**SUPPLIED DATA:**
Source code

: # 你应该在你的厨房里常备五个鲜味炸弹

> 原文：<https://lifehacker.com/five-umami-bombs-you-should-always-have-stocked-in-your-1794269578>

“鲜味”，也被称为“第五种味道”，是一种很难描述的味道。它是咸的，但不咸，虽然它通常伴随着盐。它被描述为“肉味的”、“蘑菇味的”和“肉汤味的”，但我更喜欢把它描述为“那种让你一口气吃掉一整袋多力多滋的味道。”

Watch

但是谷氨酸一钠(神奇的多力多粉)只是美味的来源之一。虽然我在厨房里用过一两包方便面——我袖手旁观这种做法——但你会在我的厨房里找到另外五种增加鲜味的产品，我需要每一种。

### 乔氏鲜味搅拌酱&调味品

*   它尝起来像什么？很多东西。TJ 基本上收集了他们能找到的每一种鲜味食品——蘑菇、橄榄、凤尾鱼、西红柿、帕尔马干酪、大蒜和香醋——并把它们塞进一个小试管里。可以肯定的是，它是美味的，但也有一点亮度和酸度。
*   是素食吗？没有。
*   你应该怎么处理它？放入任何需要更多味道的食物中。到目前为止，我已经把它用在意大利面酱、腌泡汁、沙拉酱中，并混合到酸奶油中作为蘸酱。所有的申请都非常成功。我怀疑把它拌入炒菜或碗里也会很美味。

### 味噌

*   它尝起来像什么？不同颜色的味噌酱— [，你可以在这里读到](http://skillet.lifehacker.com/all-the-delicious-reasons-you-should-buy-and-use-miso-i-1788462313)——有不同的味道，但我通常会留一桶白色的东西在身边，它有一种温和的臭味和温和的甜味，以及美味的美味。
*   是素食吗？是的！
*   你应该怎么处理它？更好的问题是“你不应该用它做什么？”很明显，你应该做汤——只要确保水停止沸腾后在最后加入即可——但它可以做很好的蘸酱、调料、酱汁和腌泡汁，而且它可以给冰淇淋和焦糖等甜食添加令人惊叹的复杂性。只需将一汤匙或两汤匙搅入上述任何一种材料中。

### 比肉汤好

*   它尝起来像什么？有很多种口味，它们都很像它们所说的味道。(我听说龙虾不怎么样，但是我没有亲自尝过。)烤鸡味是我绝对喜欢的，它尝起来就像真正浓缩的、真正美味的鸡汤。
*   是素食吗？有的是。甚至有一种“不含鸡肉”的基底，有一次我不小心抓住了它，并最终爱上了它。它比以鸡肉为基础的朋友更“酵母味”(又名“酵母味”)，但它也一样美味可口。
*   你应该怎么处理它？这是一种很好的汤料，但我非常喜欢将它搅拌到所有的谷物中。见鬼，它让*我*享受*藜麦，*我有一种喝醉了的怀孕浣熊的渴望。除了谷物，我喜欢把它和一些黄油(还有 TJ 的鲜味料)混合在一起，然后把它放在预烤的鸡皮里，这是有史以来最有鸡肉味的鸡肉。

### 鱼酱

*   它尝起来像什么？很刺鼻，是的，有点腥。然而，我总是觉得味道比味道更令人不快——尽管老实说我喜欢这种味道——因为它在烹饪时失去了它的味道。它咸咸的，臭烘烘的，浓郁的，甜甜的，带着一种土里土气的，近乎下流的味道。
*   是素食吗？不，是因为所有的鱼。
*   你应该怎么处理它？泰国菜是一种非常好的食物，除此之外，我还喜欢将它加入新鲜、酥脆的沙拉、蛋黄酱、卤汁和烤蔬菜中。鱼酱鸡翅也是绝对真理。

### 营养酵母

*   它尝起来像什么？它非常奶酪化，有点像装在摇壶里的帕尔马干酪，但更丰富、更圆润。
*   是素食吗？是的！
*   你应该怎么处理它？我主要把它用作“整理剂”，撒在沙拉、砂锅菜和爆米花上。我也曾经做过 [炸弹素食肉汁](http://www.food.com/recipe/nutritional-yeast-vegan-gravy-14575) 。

**WORK INSTRUCTIONS:** An exact transcription of all the records is needed.

**OUTPUT:**
Source code

: # 你应该在你的厨房里常备五个鲜味炸弹

> 原文：<https://lifehacker.com/five-umami-bombs-you-should-always-have-stocked-in-your-1794269578>

“鲜味”，也被称为“第五种味道”，是一种很难描述的味道。它是咸的，但不咸，虽然它通常伴随着盐。它被描述为“肉味的”、“蘑菇味的”和“肉汤味的”，但我更喜欢把它描述为“那种让你一口气吃掉一整袋多力多滋的味道。”

Watch

但是谷氨酸一钠(神奇的多力多粉)只是美味的来源之一。虽然我在厨房里用过一两包方便面——我袖手旁观这种做法——但你会在我的厨房里找到另外五种增加鲜味的产品，我需要每一种。

### 乔氏鲜味搅拌酱&调味品

*   它尝起来像什么？很多东西。TJ 基本上收集了他们能找到的每一种鲜味食品——蘑菇、橄榄、凤尾鱼、西红柿、帕尔马干酪、大蒜和香醋——并把它们塞进一个小试管里。可以肯定的是，它是美味的，但也有一点亮度和酸度。
*   是素食吗？没有。
*   你应该怎么处理它？放入任何需要更多味道的食物中。到目前为止，我已经把它用在意大利面酱、腌泡汁、沙拉酱中，并混合到酸奶油中作为蘸酱。所有的申请都非常成功。我怀疑把它拌入炒菜或碗里也会很美味。

### 味噌

*   它尝起来像什么？不同颜色的味噌酱— [，你可以在这里读到](http://skillet.lifehacker.com/all-the-delicious-reasons-you-should-buy-and-use-miso-i-1788462313)——有不同的味道，但我通常会留一桶白色的东西在身边，它有一种温和的臭味和温和的甜味，以及美味的美味。
*   是素食吗？是的！
*   你应该怎么处理它？更好的问题是“你不应该用它做什么？”很明显，你应该做汤——只要确保水停止沸腾后在最后加入即可——但它可以做很好的蘸酱、调料、酱汁和腌泡汁，而且它可以给冰淇淋和焦糖等甜食添加令人惊叹的复杂性。只需将一汤匙或两汤匙搅入上述任何一种材料中。

### 比肉汤好

*   它尝起来像什么？有很多种口味，它们都很像它们所说的味道。(我听说龙虾不怎么样，但是我没有亲自尝过。)烤鸡味是我绝对喜欢的，它尝起来就像真正浓缩的、真正美味的鸡汤。
*   是素食吗？有的是。甚至有一种“不含鸡肉”的基底，有一次我不小心抓住了它，并最终爱上了它。它比以鸡肉为基础的朋友更“酵母味”(又名“酵母味”)，但它也一样美味可口。
*   你应该怎么处理它？这是一种很好的汤料，但我非常喜欢将它搅拌到所有的谷物中。见鬼，它让*我*享受*藜麦，*我有一种喝醉了的怀孕浣熊的渴望。除了谷物，我喜欢把它和一些黄油(还有 TJ 的鲜味料)混合在一起，然后把它放在预烤的鸡皮里，这是有史以来最有鸡肉味的鸡肉。

### 鱼酱

*   它尝起来像什么？很刺鼻，是的，有点腥。然而，我总是觉得味道比味道更令人不快——尽管老实说我喜欢这种味道——因为它在烹饪时失去了它的味道。它咸咸的，臭烘烘的，浓郁的，甜甜的，带着一种土里土气的，近乎下流的味道。
*   是素食吗？不，是因为所有的鱼。
*   你应该怎么处理它？泰国菜是一种非常好的食物，除此之外，我还喜欢将它加入新鲜、酥脆的沙拉、蛋黄酱、卤汁和烤蔬菜中。鱼酱鸡翅也是绝对真理。

### 营养酵母

*   它尝起来像什么？它非常奶酪化，有点像装在摇壶里的帕尔马干酪，但更丰富、更圆润。
*   是素食吗？是的！
*   你应该怎么处理它？我主要把它用作“整理剂”，撒在沙拉、砂锅菜和爆米花上。我也曾经做过 [炸弹素食肉汁](http://www.food.com/recipe/nutritional-yeast-vegan-gravy-14575) 。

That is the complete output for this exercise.